# Rough Sex..getting rougher.



## mandyj (Feb 17, 2014)

I have been married to my husband for just on a year. He is a good man, kind and gentle except for the bedroom and I know I should talk to him about it, but I am not sure how.

We both have always had high libidos, generally we have sex around 3 times or more a day and in the past he has been rough on occasion and I did not discourage him, I found it exciting. Lately, however it seems he almost NEEDS to be rough with me every single time we have sex, anything goes, from obscene name calling, to hard, repeated slapping of my face, choking, spitting and often my vagina and ass are left so sore it hurts to walk afterwards. 

With his extremely high sex drive, I don't feel like I have had a chance to recover and sex is sometimes extremely painful.

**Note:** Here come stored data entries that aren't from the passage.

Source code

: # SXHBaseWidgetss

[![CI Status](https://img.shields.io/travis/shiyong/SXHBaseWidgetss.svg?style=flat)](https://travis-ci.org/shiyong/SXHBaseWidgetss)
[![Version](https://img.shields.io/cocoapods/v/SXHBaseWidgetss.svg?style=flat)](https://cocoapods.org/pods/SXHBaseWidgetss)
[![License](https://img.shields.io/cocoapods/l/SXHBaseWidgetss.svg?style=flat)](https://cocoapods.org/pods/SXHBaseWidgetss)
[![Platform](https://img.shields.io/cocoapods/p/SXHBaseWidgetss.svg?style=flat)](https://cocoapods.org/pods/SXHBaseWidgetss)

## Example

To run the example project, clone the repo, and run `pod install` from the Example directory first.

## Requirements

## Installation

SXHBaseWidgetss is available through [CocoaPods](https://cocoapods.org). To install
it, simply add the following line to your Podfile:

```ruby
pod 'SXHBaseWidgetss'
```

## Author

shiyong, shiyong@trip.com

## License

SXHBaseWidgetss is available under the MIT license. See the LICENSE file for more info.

I have told him this and it seems to excite him more and he says he doesn't care as he tightens his grip around my throat.

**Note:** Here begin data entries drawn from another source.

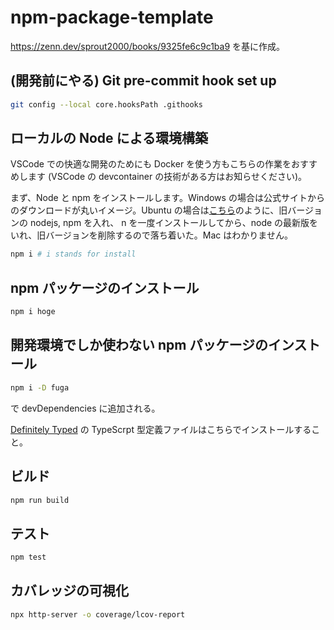 # npm-package-template

https://zenn.dev/sprout2000/books/9325fe6c9c1ba9
を基に作成。

## (開発前にやる) Git pre-commit hook set up

```bash
git config --local core.hooksPath .githooks
```


## ローカルの Node による環境構築

VSCode での快適な開発のためにも Docker を使う方もこちらの作業をおすすめします (VSCode の devcontainer の技術がある方はお知らせください)。 

まず、Node と npm をインストールします。Windows の場合は公式サイトからのダウンロードが丸いイメージ。Ubuntu の場合は[こちら](https://qiita.com/seibe/items/36cef7df85fe2cefa3ea)のように、旧バージョンの nodejs, npm を入れ、 n を一度インストールしてから、node の最新版をいれ、旧バージョンを削除するので落ち着いた。Mac はわかりません。


```bash
npm i # i stands for install
```


## npm パッケージのインストール

```bash
npm i hoge
```

## 開発環境でしか使わない npm パッケージのインストール

```bash
npm i -D fuga
```

で devDependencies に追加される。

[Definitely Typed](https://github.com/DefinitelyTyped/DefinitelyTyped) の TypeScrpt 型定義ファイルはこちらでインストールすること。

## ビルド

```bash
npm run build
```

## テスト

```bash
npm test
```

## カバレッジの可視化

```bash
npx http-server -o coverage/lcov-report
```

I have viewed some of the porn that I found he has been watching, and that is the type of sex we are having, hard and rough porn star sex and whilst those girls seem to do it with ease, I don't feel I can, not every single day.

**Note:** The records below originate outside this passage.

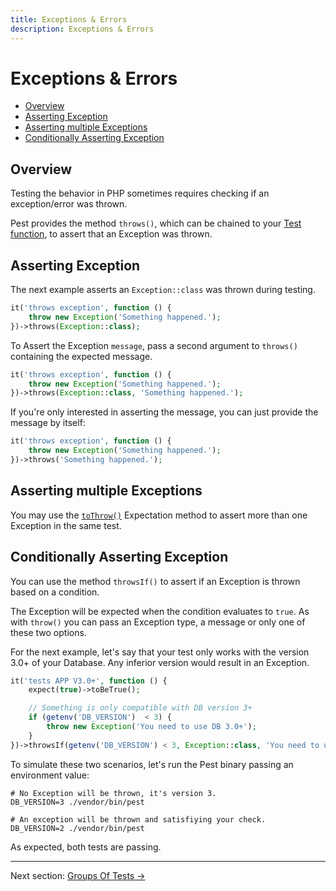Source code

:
 ```yaml
---
title: Exceptions & Errors
description: Exceptions & Errors
---
```


# Exceptions & Errors

- [Overview](#overview)
- [Asserting Exception](#asserting-exception)
- [Asserting multiple Exceptions](#asserting-multiple-exceptions)
- [Conditionally Asserting Exception](#conditionally-asserting-exception)

<a name="overview"></a>

## Overview

Testing the behavior in PHP sometimes requires checking if an exception/error was thrown.

Pest provides the method `throws()`, which can be chained to your [Test function](/docs/pest-tests), to assert that an Exception was thrown.

<a name="asserting-exception"></a>

## Asserting Exception

The next example asserts an `Exception::class` was thrown during testing.

```php
it('throws exception', function () {
    throw new Exception('Something happened.');
})->throws(Exception::class);
```

To Assert the Exception `message`, pass a second argument to `throws()` containing the expected message.

```php
it('throws exception', function () {
    throw new Exception('Something happened.');
})->throws(Exception::class, 'Something happened.');
```

If you're only interested in asserting the message, you can just provide the message by itself:

```php
it('throws exception', function () {
    throw new Exception('Something happened.');
})->throws('Something happened.');
```

<a name="asserting-multiple-exceptions"></a>

## Asserting multiple Exceptions

You may use the [`toThrow()`](/docs/expectations#expect-toThrow) Expectation method to assert more than one Exception in the same test.

<a name="conditionally-asserting-exception"></a>

## Conditionally Asserting Exception

You can use the method `throwsIf()` to assert if an Exception is thrown based on a condition.

The Exception will be expected when the condition evaluates to `true`. As with `throw()` you can pass an Exception type, a message or only one of these two options.

For the next example, let's say that your test only works with the version 3.0+ of your Database.  Any inferior version would result in an Exception.

```php
it('tests APP V3.0+', function () {
    expect(true)->toBeTrue();

    // Something is only compatible with DB version 3+
    if (getenv('DB_VERSION')  < 3) {
        throw new Exception('You need to use DB 3.0+');
    }
})->throwsIf(getenv('DB_VERSION') < 3, Exception::class, 'You need to use DB 3.0+');
```

To simulate these two scenarios, let's run the Pest binary passing an environment value:

```shell
# No Exception will be thrown, it's version 3.
DB_VERSION=3 ./vendor/bin/pest

# An exception will be thrown and satisfiying your check.
DB_VERSION=2 ./vendor/bin/pest
```

As expected, both tests are passing.



---

Next section: [Groups Of Tests →](/docs/groups)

I don't know how to tell him as I fear he NEEDS to be rough in order to enjoy sex and also, sometimes it makes me very sad. I don't understand how a guy that I love so much and that seems to love me and would do almost anything for me can want to hurt me so much.

BTW he is NEVER physically violent during a disagreement, in fact we get along so well, we never disagree.


----------



## richie33 (Jul 20, 2012)

You tell him just that....he is hurting you. That it's not enjoyable for you. Plus tell him to knock off looking at the aggressive porn. It's warping his reality.


----------



## loving1 (Aug 5, 2013)

I think it's very troubling that he doesn't seem to care that he's hurting you.


----------



## ConanHub (Aug 9, 2013)

You need to have serious sex talking outside of the bedroom. There are men that get hung up on hurting women during sex. I agree with richee, he needs to cut out the porn and communicate with you about sex.

He is objectifying you in the bedroom. Honestly, he sounds a little dangerous. A man who thinks it is fun to continue hurting a woman when she tells him it hurts, is to close to a rapist for comfort.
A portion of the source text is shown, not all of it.